**What needs to be done**. Look for the word "showArg" in the entries and copy every line where it shows up.
====
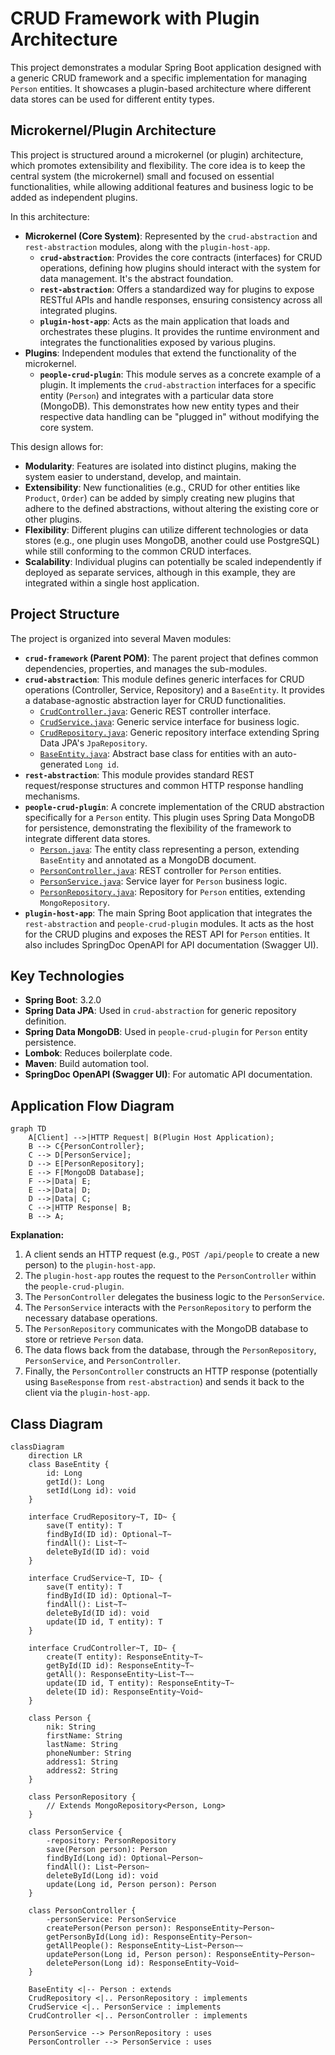 # CRUD Framework with Plugin Architecture

This project demonstrates a modular Spring Boot application designed with a generic CRUD framework and a specific implementation for managing `Person` entities. It showcases a plugin-based architecture where different data stores can be used for different entity types.

## Microkernel/Plugin Architecture

This project is structured around a microkernel (or plugin) architecture, which promotes extensibility and flexibility. The core idea is to keep the central system (the microkernel) small and focused on essential functionalities, while allowing additional features and business logic to be added as independent plugins.

In this architecture:

*   **Microkernel (Core System)**: Represented by the `crud-abstraction` and `rest-abstraction` modules, along with the `plugin-host-app`.
    *   **`crud-abstraction`**: Provides the core contracts (interfaces) for CRUD operations, defining how plugins should interact with the system for data management. It's the abstract foundation.
    *   **`rest-abstraction`**: Offers a standardized way for plugins to expose RESTful APIs and handle responses, ensuring consistency across all integrated plugins.
    *   **`plugin-host-app`**: Acts as the main application that loads and orchestrates these plugins. It provides the runtime environment and integrates the functionalities exposed by various plugins.
*   **Plugins**: Independent modules that extend the functionality of the microkernel.
    *   **`people-crud-plugin`**: This module serves as a concrete example of a plugin. It implements the `crud-abstraction` interfaces for a specific entity (`Person`) and integrates with a particular data store (MongoDB). This demonstrates how new entity types and their respective data handling can be "plugged in" without modifying the core system.

This design allows for:
*   **Modularity**: Features are isolated into distinct plugins, making the system easier to understand, develop, and maintain.
*   **Extensibility**: New functionalities (e.g., CRUD for other entities like `Product`, `Order`) can be added by simply creating new plugins that adhere to the defined abstractions, without altering the existing core or other plugins.
*   **Flexibility**: Different plugins can utilize different technologies or data stores (e.g., one plugin uses MongoDB, another could use PostgreSQL) while still conforming to the common CRUD interfaces.
*   **Scalability**: Individual plugins can potentially be scaled independently if deployed as separate services, although in this example, they are integrated within a single host application.

## Project Structure

The project is organized into several Maven modules:

*   **`crud-framework` (Parent POM)**: The parent project that defines common dependencies, properties, and manages the sub-modules.
*   **`crud-abstraction`**: This module defines generic interfaces for CRUD operations (Controller, Service, Repository) and a `BaseEntity`. It provides a database-agnostic abstraction layer for CRUD functionalities.
    *   [`CrudController.java`](crud-framework/crud-abstraction/src/main/java/com/jejakin/crud/abstraction/controller/CrudController.java): Generic REST controller interface.
    *   [`CrudService.java`](crud-framework/crud-abstraction/src/main/java/com/jejakin/crud/abstraction/service/CrudService.java): Generic service interface for business logic.
    *   [`CrudRepository.java`](crud-framework/crud-abstraction/src/main/java/com/jejakin/crud/abstraction/repository/CrudRepository.java): Generic repository interface extending Spring Data JPA's `JpaRepository`.
    *   [`BaseEntity.java`](crud-framework/crud-abstraction/src/main/java/com/jejakin/crud/abstraction/model/BaseEntity.java): Abstract base class for entities with an auto-generated `Long id`.
*   **`rest-abstraction`**: This module provides standard REST request/response structures and common HTTP response handling mechanisms.
*   **`people-crud-plugin`**: A concrete implementation of the CRUD abstraction specifically for a `Person` entity. This plugin uses Spring Data MongoDB for persistence, demonstrating the flexibility of the framework to integrate different data stores.
    *   [`Person.java`](crud-framework/people-crud-plugin/src/main/java/com/jejakin/crud/people/model/Person.java): The entity class representing a person, extending `BaseEntity` and annotated as a MongoDB document.
    *   [`PersonController.java`](crud-framework/people-crud-plugin/src/main/java/com/jejakin/crud/people/controller/PersonController.java): REST controller for `Person` entities.
    *   [`PersonService.java`](crud-framework/people-crud-plugin/src/main/java/com/jejakin/crud/people/service/PersonService.java): Service layer for `Person` business logic.
    *   [`PersonRepository.java`](crud-framework/people-crud-plugin/src/main/java/com/jejakin/crud/people/repository/PersonRepository.java): Repository for `Person` entities, extending `MongoRepository`.
*   **`plugin-host-app`**: The main Spring Boot application that integrates the `rest-abstraction` and `people-crud-plugin` modules. It acts as the host for the CRUD plugins and exposes the REST API for `Person` entities. It also includes SpringDoc OpenAPI for API documentation (Swagger UI).

## Key Technologies

*   **Spring Boot**: 3.2.0
*   **Spring Data JPA**: Used in `crud-abstraction` for generic repository definition.
*   **Spring Data MongoDB**: Used in `people-crud-plugin` for `Person` entity persistence.
*   **Lombok**: Reduces boilerplate code.
*   **Maven**: Build automation tool.
*   **SpringDoc OpenAPI (Swagger UI)**: For automatic API documentation.

## Application Flow Diagram

```mermaid
graph TD
    A[Client] -->|HTTP Request| B(Plugin Host Application);
    B --> C{PersonController};
    C --> D[PersonService];
    D --> E[PersonRepository];
    E --> F[MongoDB Database];
    F -->|Data| E;
    E -->|Data| D;
    D -->|Data| C;
    C -->|HTTP Response| B;
    B --> A;
```

**Explanation:**

1.  A client sends an HTTP request (e.g., `POST /api/people` to create a new person) to the `plugin-host-app`.
2.  The `plugin-host-app` routes the request to the `PersonController` within the `people-crud-plugin`.
3.  The `PersonController` delegates the business logic to the `PersonService`.
4.  The `PersonService` interacts with the `PersonRepository` to perform the necessary database operations.
5.  The `PersonRepository` communicates with the MongoDB database to store or retrieve `Person` data.
6.  The data flows back from the database, through the `PersonRepository`, `PersonService`, and `PersonController`.
7.  Finally, the `PersonController` constructs an HTTP response (potentially using `BaseResponse` from `rest-abstraction`) and sends it back to the client via the `plugin-host-app`.

## Class Diagram

```mermaid
classDiagram
    direction LR
    class BaseEntity {
        id: Long
        getId(): Long
        setId(Long id): void
    }

    interface CrudRepository~T, ID~ {
        save(T entity): T
        findById(ID id): Optional~T~
        findAll(): List~T~
        deleteById(ID id): void
    }

    interface CrudService~T, ID~ {
        save(T entity): T
        findById(ID id): Optional~T~
        findAll(): List~T~
        deleteById(ID id): void
        update(ID id, T entity): T
    }

    interface CrudController~T, ID~ {
        create(T entity): ResponseEntity~T~
        getById(ID id): ResponseEntity~T~
        getAll(): ResponseEntity~List~T~~
        update(ID id, T entity): ResponseEntity~T~
        delete(ID id): ResponseEntity~Void~
    }

    class Person {
        nik: String
        firstName: String
        lastName: String
        phoneNumber: String
        address1: String
        address2: String
    }

    class PersonRepository {
        // Extends MongoRepository<Person, Long>
    }

    class PersonService {
        -repository: PersonRepository
        save(Person person): Person
        findById(Long id): Optional~Person~
        findAll(): List~Person~
        deleteById(Long id): void
        update(Long id, Person person): Person
    }

    class PersonController {
        -personService: PersonService
        createPerson(Person person): ResponseEntity~Person~
        getPersonById(Long id): ResponseEntity~Person~
        getAllPeople(): ResponseEntity~List~Person~~
        updatePerson(Long id, Person person): ResponseEntity~Person~
        deletePerson(Long id): ResponseEntity~Void~
    }

    BaseEntity <|-- Person : extends
    CrudRepository <|.. PersonRepository : implements
    CrudService <|.. PersonService : implements
    CrudController <|.. PersonController : implements

    PersonService --> PersonRepository : uses
    PersonController --> PersonService : uses
```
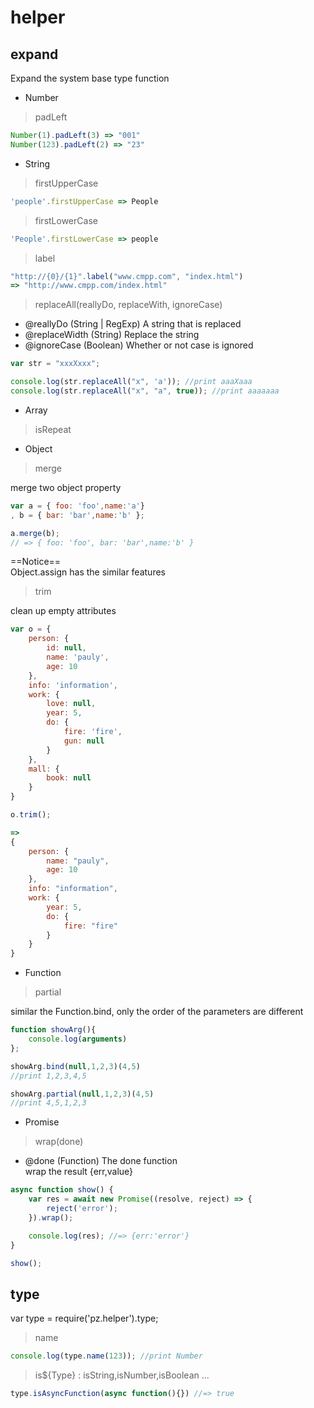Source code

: #  helper

## expand

Expand the system base type function

- Number

> padLeft

```js
Number(1).padLeft(3) => "001" 
Number(123).padLeft(2) => "23"
```

- String 

> firstUpperCase

```js
'people'.firstUpperCase => People
```

> firstLowerCase

```js
'People'.firstLowerCase => people
```

> label

```js
"http://{0}/{1}".label("www.cmpp.com", "index.html")
=> "http://www.cmpp.com/index.html"
```

> replaceAll(reallyDo, replaceWith, ignoreCase)

 * @reallyDo (String | RegExp)  A string that is replaced
 * @replaceWidth (String)   Replace the string
 * @ignoreCase (Boolean) Whether or not case is ignored

```js
var str = "xxxXxxx";

console.log(str.replaceAll("x", 'a')); //print aaaXaaa
console.log(str.replaceAll("x", "a", true)); //print aaaaaaa
```

- Array

> isRepeat

- Object

> merge

merge two object property 

```js
var a = { foo: 'foo',name:'a'}
, b = { bar: 'bar',name:'b' };

a.merge(b);
// => { foo: 'foo', bar: 'bar',name:'b' }
```

==Notice==  
Object.assign has the similar features

> trim

clean up empty attributes

```js
var o = {
    person: {
        id: null,
        name: 'pauly',
        age: 10
    },
    info: 'information',
    work: {
        love: null,
        year: 5,
        do: {
            fire: 'fire',
            gun: null
        }
    },
    mall: {
        book: null
    }
}

o.trim();

=>
{
    person: {
        name: "pauly",
        age: 10
    },
    info: "information",
    work: {
        year: 5,
        do: {
            fire: "fire"
        }
    }
}
```

- Function

> partial 

similar the Function.bind, only the order of the parameters are different

```js
function showArg(){
    console.log(arguments)
}; 

showArg.bind(null,1,2,3)(4,5) 
//print 1,2,3,4,5

showArg.partial(null,1,2,3)(4,5)
//print 4,5,1,2,3 
```

- Promise

> wrap(done)

 * @done (Function)  The done function  
 wrap the result {err,value}

```js
async function show() {
    var res = await new Promise((resolve, reject) => {
        reject('error');
    }).wrap();

    console.log(res); //=> {err:'error'}
}

show();
```

## type

var type = require('pz.helper').type;

> name

```js
console.log(type.name(123)); //print Number
```

> is${Type} : isString,isNumber,isBoolean ... 

```js
type.isAsyncFunction(async function(){}) //=> true
```


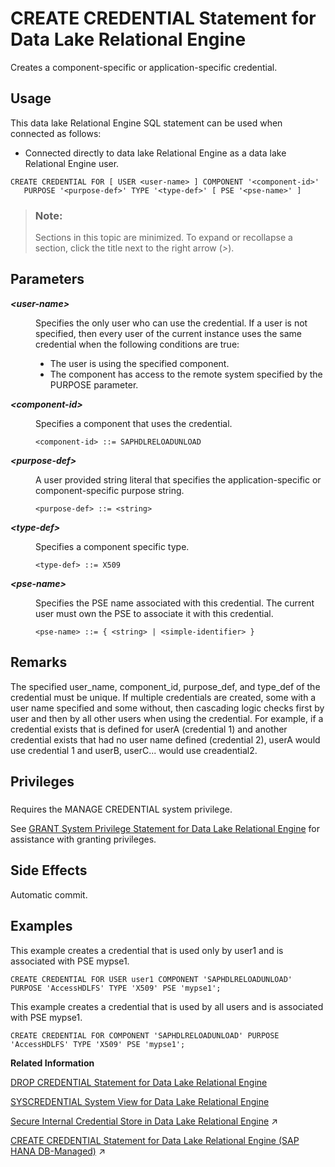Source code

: <!-- loio642b4974ed3d4f0d81f0ce6faaea50fe -->

# CREATE CREDENTIAL Statement for Data Lake Relational Engine

Creates a component-specific or application-specific credential.



<a name="loio642b4974ed3d4f0d81f0ce6faaea50fe__section_ovp_dvr_znb"/>

## Usage

This data lake Relational Engine SQL statement can be used when connected as follows:

-   Connected directly to data lake Relational Engine as a data lake Relational Engine user.



```
CREATE CREDENTIAL FOR [ USER <user-name> ] COMPONENT '<component-id>' 
   PURPOSE '<purpose-def>' TYPE '<type-def>' [ PSE '<pse-name>' ]
```



> ### Note:  
> Sections in this topic are minimized. To expand or recollapse a section, click the title next to the right arrow \(*\>*\).



<a name="loio642b4974ed3d4f0d81f0ce6faaea50fe__create_credential_param1"/>

## Parameters


<dl>
<dt><b>

*<user-name\>*

</b></dt>
<dd>

Specifies the only user who can use the credential. If a user is not specified, then every user of the current instance uses the same credential when the following conditions are true:

-   The user is using the specified component.
-   The component has access to the remote system specified by the PURPOSE parameter.



</dd><dt><b>

*<component-id\>*

</b></dt>
<dd>

Specifies a component that uses the credential.

```
<component-id> ::= SAPHDLRELOADUNLOAD
```



</dd><dt><b>

*<purpose-def\>*

</b></dt>
<dd>

A user provided string literal that specifies the application-specific or component-specific purpose string.

```
<purpose-def> ::= <string>
```



</dd><dt><b>

*<type-def\>*

</b></dt>
<dd>

Specifies a component specific type.

```
<type-def> ::= X509
```



</dd><dt><b>

*<pse-name\>*

</b></dt>
<dd>

Specifies the PSE name associated with this credential. The current user must own the PSE to associate it with this credential.

```
<pse-name> ::= { <string> | <simple-identifier> }
```



</dd>
</dl>



<a name="loio642b4974ed3d4f0d81f0ce6faaea50fe__create_credential_remarks1"/>

## Remarks

The specified user\_name, component\_id, purpose\_def, and type\_def of the credential must be unique. If multiple credentials are created, some with a user name specified and some without, then cascading logic checks first by user and then by all other users when using the credential. For example, if a credential exists that is defined for userA \(credential 1\) and another credential exists that had no user name defined \(credential 2\), userA would use credential 1 and userB, userC... would use creadential2.



<a name="loio642b4974ed3d4f0d81f0ce6faaea50fe__create_credential_priv1"/>

## Privileges



### 

Requires the MANAGE CREDENTIAL system privilege.

See [GRANT System Privilege Statement for Data Lake Relational Engine](grant-system-privilege-statement-for-data-lake-relational-engine-a3dfcb0.md) for assistance with granting privileges.



<a name="loio642b4974ed3d4f0d81f0ce6faaea50fe__create_credential_side_effects"/>

## Side Effects

Automatic commit.



<a name="loio642b4974ed3d4f0d81f0ce6faaea50fe__create_credential_examples1"/>

## Examples

This example creates a credential that is used only by user1 and is associated with PSE mypse1.

```
CREATE CREDENTIAL FOR USER user1 COMPONENT 'SAPHDLRELOADUNLOAD' PURPOSE 'AccessHDLFS' TYPE 'X509' PSE 'mypse1';
```

This example creates a credential that is used by all users and is associated with PSE mypse1.

```
CREATE CREDENTIAL FOR COMPONENT 'SAPHDLRELOADUNLOAD' PURPOSE 'AccessHDLFS' TYPE 'X509' PSE 'mypse1';
```

**Related Information**  


[DROP CREDENTIAL Statement for Data Lake Relational Engine](drop-credential-statement-for-data-lake-relational-engine-4a43c4c.md "Drops an existing component-specific or application-specific credential.")

[SYSCREDENTIAL System View for Data Lake Relational Engine](../070-system-and-monitoring-views/syscredential-system-view-for-data-lake-relational-engine-958861c.md "Provides information about credentials for users and components.")

[Secure Internal Credential Store in Data Lake Relational Engine](https://help.sap.com/viewer/a89a0a8384f21015b1e7adbeca456f73/2024_1_QRC/en-US/2448dedf04dc4606bb6983ce99f1e163.html "The credentials required by data lake Relational Engine for outbound connections are securely stored in a database-internal credential store.") :arrow_upper_right:

[CREATE CREDENTIAL Statement for Data Lake Relational Engine (SAP HANA DB-Managed)](https://help.sap.com/viewer/a898e08b84f21015969fa437e89860c8/2024_1_QRC/en-US/da4e344cbb6847d09833bbf3cdc3c441.html "Creates a component-specific or application-specific credential.") :arrow_upper_right:

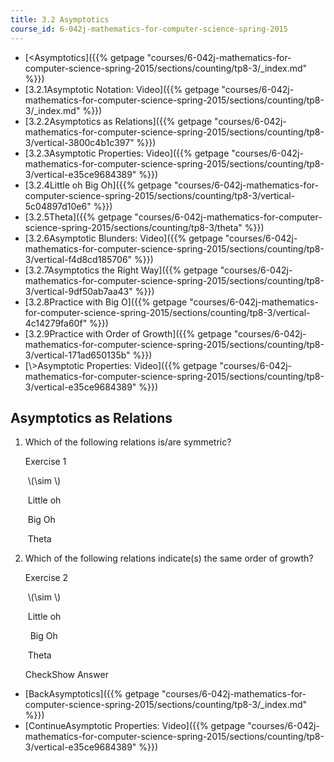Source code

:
 ```yaml
---
title: 3.2 Asymptotics
course_id: 6-042j-mathematics-for-computer-science-spring-2015
---
```

*   [<Asymptotics]({{% getpage "courses/6-042j-mathematics-for-computer-science-spring-2015/sections/counting/tp8-3/_index.md" %}})
*   [3.2.1Asymptotic Notation: Video]({{% getpage "courses/6-042j-mathematics-for-computer-science-spring-2015/sections/counting/tp8-3/_index.md" %}})
*   [3.2.2Asymptotics as Relations]({{% getpage "courses/6-042j-mathematics-for-computer-science-spring-2015/sections/counting/tp8-3/vertical-3800c4b1c397" %}})
*   [3.2.3Asymptotic Properties: Video]({{% getpage "courses/6-042j-mathematics-for-computer-science-spring-2015/sections/counting/tp8-3/vertical-e35ce9684389" %}})
*   [3.2.4Little oh Big Oh]({{% getpage "courses/6-042j-mathematics-for-computer-science-spring-2015/sections/counting/tp8-3/vertical-5c04897d10e6" %}})
*   [3.2.5Theta]({{% getpage "courses/6-042j-mathematics-for-computer-science-spring-2015/sections/counting/tp8-3/theta" %}})
*   [3.2.6Asymptotic Blunders: Video]({{% getpage "courses/6-042j-mathematics-for-computer-science-spring-2015/sections/counting/tp8-3/vertical-f4d8cd185706" %}})
*   [3.2.7Asymptotics the Right Way]({{% getpage "courses/6-042j-mathematics-for-computer-science-spring-2015/sections/counting/tp8-3/vertical-9df50ab7aa43" %}})
*   [3.2.8Practice with Big O]({{% getpage "courses/6-042j-mathematics-for-computer-science-spring-2015/sections/counting/tp8-3/vertical-4c14279fa60f" %}})
*   [3.2.9Practice with Order of Growth]({{% getpage "courses/6-042j-mathematics-for-computer-science-spring-2015/sections/counting/tp8-3/vertical-171ad650135b" %}})
*   [\\>Asymptotic Properties: Video]({{% getpage "courses/6-042j-mathematics-for-computer-science-spring-2015/sections/counting/tp8-3/vertical-e35ce9684389" %}})

Asymptotics as Relations
------------------------

  

1.  Which of the following relations is/are symmetric?
    
    Exercise 1
    
    &nbsp;\\(\\sim \\)&nbsp;
    
    &nbsp;Little oh&nbsp;
    
    &nbsp;Big Oh&nbsp;
    
    &nbsp;Theta&nbsp;
    
2.  Which of the following relations indicate(s) the same order of growth?
    
    Exercise 2
    
    &nbsp;\\(\\sim \\)&nbsp;
    
    &nbsp;Little oh&nbsp;
    
    &nbsp; Big Oh&nbsp;
    
    &nbsp;Theta&nbsp;
    
    CheckShow Answer
    

*   [BackAsymptotics]({{% getpage "courses/6-042j-mathematics-for-computer-science-spring-2015/sections/counting/tp8-3/_index.md" %}})
*   [ContinueAsymptotic Properties: Video]({{% getpage "courses/6-042j-mathematics-for-computer-science-spring-2015/sections/counting/tp8-3/vertical-e35ce9684389" %}})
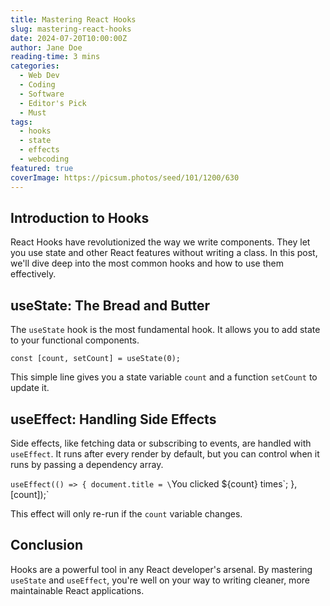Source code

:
 ```yaml
---
title: Mastering React Hooks
slug: mastering-react-hooks
date: 2024-07-20T10:00:00Z
author: Jane Doe
reading-time: 3 mins
categories:
  - Web Dev
  - Coding
  - Software
  - Editor's Pick
  - Must
tags:
  - hooks
  - state
  - effects
  - webcoding
featured: true
coverImage: https://picsum.photos/seed/101/1200/630
---
```


## Introduction to Hooks

React Hooks have revolutionized the way we write components. They let you use state and other React features without writing a class. In this post, we'll dive deep into the most common hooks and how to use them effectively.

## useState: The Bread and Butter

The `useState` hook is the most fundamental hook. It allows you to add state to your functional components.

`const [count, setCount] = useState(0);`

This simple line gives you a state variable `count` and a function `setCount` to update it.

## useEffect: Handling Side Effects

Side effects, like fetching data or subscribing to events, are handled with `useEffect`. It runs after every render by default, but you can control when it runs by passing a dependency array.

`useEffect(() => {
  document.title = \`You clicked \${count} times\`;
}, [count]);`

This effect will only re-run if the `count` variable changes.

## Conclusion

Hooks are a powerful tool in any React developer's arsenal. By mastering `useState` and `useEffect`, you're well on your way to writing cleaner, more maintainable React applications.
====
**Answer space**.
function showArg(){
showArg.bind(null,1,2,3)(4,5) 
showArg.partial(null,1,2,3)(4,5)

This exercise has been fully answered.